80004005 error now occuring. Looking for ideas...

RodBarnes · Post by **RodBarnes** » Mon Jun 05, 2006 10:34 am

Our production ETL has begun aborting while scheduled. I can run the same ETL manualy and it succeeds without error. It has been running for months without issue and no changes have been made since long before this began occurring. So I am confident this is not a problem with Ascential or the ETL -- but clearly something has changed. It aborts in the same job each time, although the 3rd run aborted in a different job, while still to the same server. It has been doing this for about two weeks now.

Here's what I've already done and going to do:

I have run SQL Profiler on the source system (it is a job extracting data from this server in which it aborts). The log gives no indication that it even knew an attempt was made. This is what I actually expected given the 80004005 genernal connection failure.

I am going to try scheduling it at other times to see if there is some time-related cause.

Other ideas and suggestions of how to get additional info that may help me identify the cause is appreciated.

Thanks.

DSguru2B · Post by **DSguru2B** » Mon Jun 05, 2006 11:14 am

If you try to google the error code. It will bring you results pointing towards a few things.
1)Connection not available
2)login info incorrect.

Try to investigate into that. you are right. Its not a DS problem but rather a database issue.

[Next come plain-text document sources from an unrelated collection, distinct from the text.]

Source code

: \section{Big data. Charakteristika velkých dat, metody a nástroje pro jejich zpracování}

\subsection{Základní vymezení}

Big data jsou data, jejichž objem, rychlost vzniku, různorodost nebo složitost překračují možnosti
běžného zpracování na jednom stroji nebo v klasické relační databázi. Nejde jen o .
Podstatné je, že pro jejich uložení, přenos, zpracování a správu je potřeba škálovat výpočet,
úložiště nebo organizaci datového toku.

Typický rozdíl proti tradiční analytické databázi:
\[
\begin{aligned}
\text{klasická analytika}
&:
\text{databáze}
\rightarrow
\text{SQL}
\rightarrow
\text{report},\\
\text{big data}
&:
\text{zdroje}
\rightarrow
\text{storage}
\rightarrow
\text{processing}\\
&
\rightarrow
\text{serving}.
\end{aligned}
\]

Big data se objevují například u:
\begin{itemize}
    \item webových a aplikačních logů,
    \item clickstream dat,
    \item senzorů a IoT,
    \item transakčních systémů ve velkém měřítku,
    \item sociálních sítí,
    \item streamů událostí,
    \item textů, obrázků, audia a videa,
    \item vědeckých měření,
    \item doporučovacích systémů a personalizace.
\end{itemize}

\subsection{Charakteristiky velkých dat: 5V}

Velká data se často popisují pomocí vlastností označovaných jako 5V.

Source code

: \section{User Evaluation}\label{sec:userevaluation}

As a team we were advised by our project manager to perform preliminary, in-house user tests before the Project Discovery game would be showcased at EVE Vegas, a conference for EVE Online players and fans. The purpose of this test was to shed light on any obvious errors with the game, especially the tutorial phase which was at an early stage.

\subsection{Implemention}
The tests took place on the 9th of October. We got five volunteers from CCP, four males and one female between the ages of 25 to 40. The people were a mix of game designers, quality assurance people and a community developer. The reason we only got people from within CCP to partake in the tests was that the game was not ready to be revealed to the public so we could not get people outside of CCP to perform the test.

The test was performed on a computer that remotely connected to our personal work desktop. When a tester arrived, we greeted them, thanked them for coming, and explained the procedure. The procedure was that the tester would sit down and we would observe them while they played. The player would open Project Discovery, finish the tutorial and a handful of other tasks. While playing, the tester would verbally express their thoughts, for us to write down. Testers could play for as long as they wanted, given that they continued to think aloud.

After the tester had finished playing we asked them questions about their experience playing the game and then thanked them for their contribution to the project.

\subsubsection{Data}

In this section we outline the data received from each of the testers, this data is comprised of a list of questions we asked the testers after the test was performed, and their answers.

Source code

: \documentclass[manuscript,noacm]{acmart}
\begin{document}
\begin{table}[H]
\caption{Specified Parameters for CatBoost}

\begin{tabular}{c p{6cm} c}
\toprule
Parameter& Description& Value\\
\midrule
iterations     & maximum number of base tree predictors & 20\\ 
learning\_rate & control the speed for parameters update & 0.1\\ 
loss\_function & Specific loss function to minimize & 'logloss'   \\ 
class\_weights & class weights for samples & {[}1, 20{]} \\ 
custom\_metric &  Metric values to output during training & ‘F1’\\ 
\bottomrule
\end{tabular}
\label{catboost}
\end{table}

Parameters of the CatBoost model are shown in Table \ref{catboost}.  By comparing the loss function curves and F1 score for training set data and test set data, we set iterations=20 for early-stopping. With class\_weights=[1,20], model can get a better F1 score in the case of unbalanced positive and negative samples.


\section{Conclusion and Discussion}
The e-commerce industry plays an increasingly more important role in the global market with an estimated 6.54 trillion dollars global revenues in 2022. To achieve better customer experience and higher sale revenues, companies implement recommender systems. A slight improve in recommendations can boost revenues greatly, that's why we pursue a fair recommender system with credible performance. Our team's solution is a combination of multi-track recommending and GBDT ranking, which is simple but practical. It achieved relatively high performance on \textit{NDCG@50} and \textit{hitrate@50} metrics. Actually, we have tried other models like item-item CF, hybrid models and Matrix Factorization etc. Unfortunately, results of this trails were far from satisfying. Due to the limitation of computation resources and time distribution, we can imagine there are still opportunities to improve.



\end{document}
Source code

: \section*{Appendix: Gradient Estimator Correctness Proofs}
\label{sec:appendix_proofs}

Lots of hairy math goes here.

RodBarnes · Post by **RodBarnes** » Mon Jun 05, 2006 11:30 am

The 80004005 means that the server/database wasn't reachable. It is a catch-all error in that, whatever doesn't fit into one of the specific errors (e.g., 80040e4d login Failed for User '(Null)', 80040e09 access denied, etc.) ends up with an 80004005. Basically, it means "we could not connect and we haven't a clue why not."

Unfortunatley, I'm more familiar with this error than I would like to be.

I was just hoping someone had some secret trick that would help me look deeper into what is happening with DataStage and maybe that would give me a clue as to what is preventing the connection. Since the connection never gets made the server can't really tell me why it didn't succeed.

Thanks for the reply.

DSguru2B · Post by **DSguru2B** » Mon Jun 05, 2006 11:34 am

If the connection is not available from the database itself then there is not much that DataStage can do.
You have mention that "Our production ETL has begun aborting while scheduled". A continous tense phrase. So that means it has been aborting during the scheduled time more than once. Have you spoken to your DBA whether the server was available at that time or not.

RodBarnes · Post by **RodBarnes** » Mon Jun 05, 2006 11:42 am

I am an admin for both the source server and the DataStage server so I have already confirmed that it is available.

There are more recent releases of this same ETL which are running on a different DataStage server (our dev/test server), though scheduled to run about an hour later in the morning. The dev and test ETL continue to succeed without any issues while the production ETL (running on the production server) fails. The job that aborts in the scheduled production run is exactly the same as the corresponding job that runs in the dev and test ETLs -- no changes have been made to that job. Yet both dev and test succeed without error and production fails.

I just rebooted the production server and have scheduled the ETL to run in the next while. So, we'll see if that makes any difference.

I really hate things that just stop working for no apparent reason.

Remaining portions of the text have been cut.